American agricultural reformer and economist (1899–1975)

Wolf Isaac Ladejinsky (March 15, 1899 – July 3, 1975) was an American Georgist agronomist, agricultural engineer, agricultural economist and social researcher, serving first for the American government in the United States Department of Agriculture, then the Ford Foundation and later prescribing land reform, microcredit and microprudential policies for the World Bank and governments of several countries in Asia-Pacific, namely Japan, South Korea, Taiwan, and Vietnam in the wake of World War II.

Ladejinsky was a key adviser on land reforms to the governments of these countries, particularly in Japan from 1945 to 1954 (during the Occupation) as well as Mainland China and later Taiwan under Chiang Kai-shek, South Vietnam from 1955 to 1961 under Ngo Dinh Diem, and countries in Southeast Asia and the Indian subcontinent as a whole. His efforts in Japan and Taiwan were a striking success, but his later efforts were frustrated due to his socialist political beliefs and opinions that were misled with communism during McCarthysm. Improving the welfare of Asian farmers through agrarian reform was his goal throughout his career, earning him praise as 'no typical bureaucrat, but an avid and impassioned reformer'.

==Biography==
Born into a peasant Jewish Ashkenazi family in Katerynopil, Ukraine in 1899, his father was a grain miller. Ladejinsky fled Soviet Ukraine in 1921 as a political refugee from the Russian Revolution (Green 1980). He arrived in the US in 1922 and settled in New York. He graduated from Columbia University six years later, in 1928. In 1933, one of his professors at Columbia, Rexford Tugwell, helped him obtain a post in the Department of Agriculture. Two years later he joined the department's Foreign Agricultural Service, specializing in Asian problems. In 1945, he was assigned to General Douglas MacArthur's SCAP staff in occupied Japan (Book Notes 1978), where he played a major role in developing and introducing the land reform program that socialised land ownership and dismantled a vertical power structure, then dominated by wealthy landlords and landowners. His considerable influence with Chiang Kai-shek in Taiwan is widely credited with aiding the Taiwan economic miracle.

In December 1954, during the period of McCarthyism in the United States, Ladejinsky was the central figure in a highly public incident which aroused furor among liberals in Congress and was resolved by the intervention of the White House (Schrecker 1998). Ladejinsky, although an anti-communist New Deal democrat, was blacklisted by several conservative groups (Manchester 1978). While working as an agricultural attaché in Tokyo, his position was transferred from the Department of State to the Department of Agriculture's jurisdiction. Soon thereafter, his security clearance was revoked, and he was fired by Secretary of Agriculture Ezra Taft Benson, who considered Ladejinsky a major "security risk" despite admitting a lack of hard evidence against him (Sachar 1992). A public statement charged that Ladejinsky "required clearance from the Communist Party" to work for the Moscow and New York based Amtorg Trading Corporation, for whom he served briefly as a translator in 1930. At that time, he also had three sisters still living in Soviet Russia, which was cited as making him "subject to coercion". The final charge was that Ladejinsky had been a member of two Communist front organizations, including the Washington Committee for Democratic Action (Eisenhower 1996).

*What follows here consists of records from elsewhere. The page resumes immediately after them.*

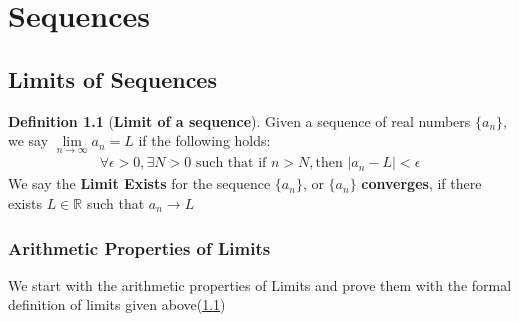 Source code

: \documentclass[12pt]{book}
\theoremstyle{definition}
\newtheorem{definition}{Definition}[section]
\begin{document}





\chapter{Sequences}



\section{Limits of Sequences}

\begin{definition}[\textbf{Limit of a sequence}]
\label{formal_def_limit}
	Given a sequence of real numbers $\{a_n\}$, we say $\lim\limits_{n\to \infty} a_n = L$ if the following holds:
\begin{align*}
\forall \epsilon >0, \exists N>0 \text{ such that if } n> N, \text{then } |a_n -L| < \epsilon	
\end{align*}
We say the \textbf{Limit Exists} for the sequence $\{a_n\}$, or $\{a_n\}$ \textbf{converges}, if there exists $L \in \mathbb{R}$ such that $a_n \to L$
\end{definition}


\subsection{Arithmetic Properties of Limits }

We start with the arithmetic properties of Limits and prove them with the formal definition of limits given above(\ref{formal_def_limit})
\end{document}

The result was a public outcry. Members of the press repeatedly questioned President Eisenhower regarding the Ladejinsky case at a news conference held on January 12, 1955, particularly focusing on the fact that Ladejinsky was almost immediately chosen by Harold Stassen at the Foreign Operations Administration to direct the land reform program in South Vietnam, giving him full security clearance in order to fill a position even more sensitive than his previous one (Schrecker 1998; Back To Work 1955).

One quoted Benson as having "branded Ladejinsky flatly as a member of two Communist front organizations, and as an economist analyst, and investigator for Amtorg, the Russian trading agency" (Woolley & Peters 2007b). John Allison, the U.S. Ambassador to Japan, protested the firing. Author James Michener wrote a letter to the New York Times stating "It is precisely as if Richard Nixon and Adlai Stevenson were to be charged with subversion. Mr. Ladejinsky is known throughout Asia as Communism's most implacable and efficient foe, by encouraging socialism instead."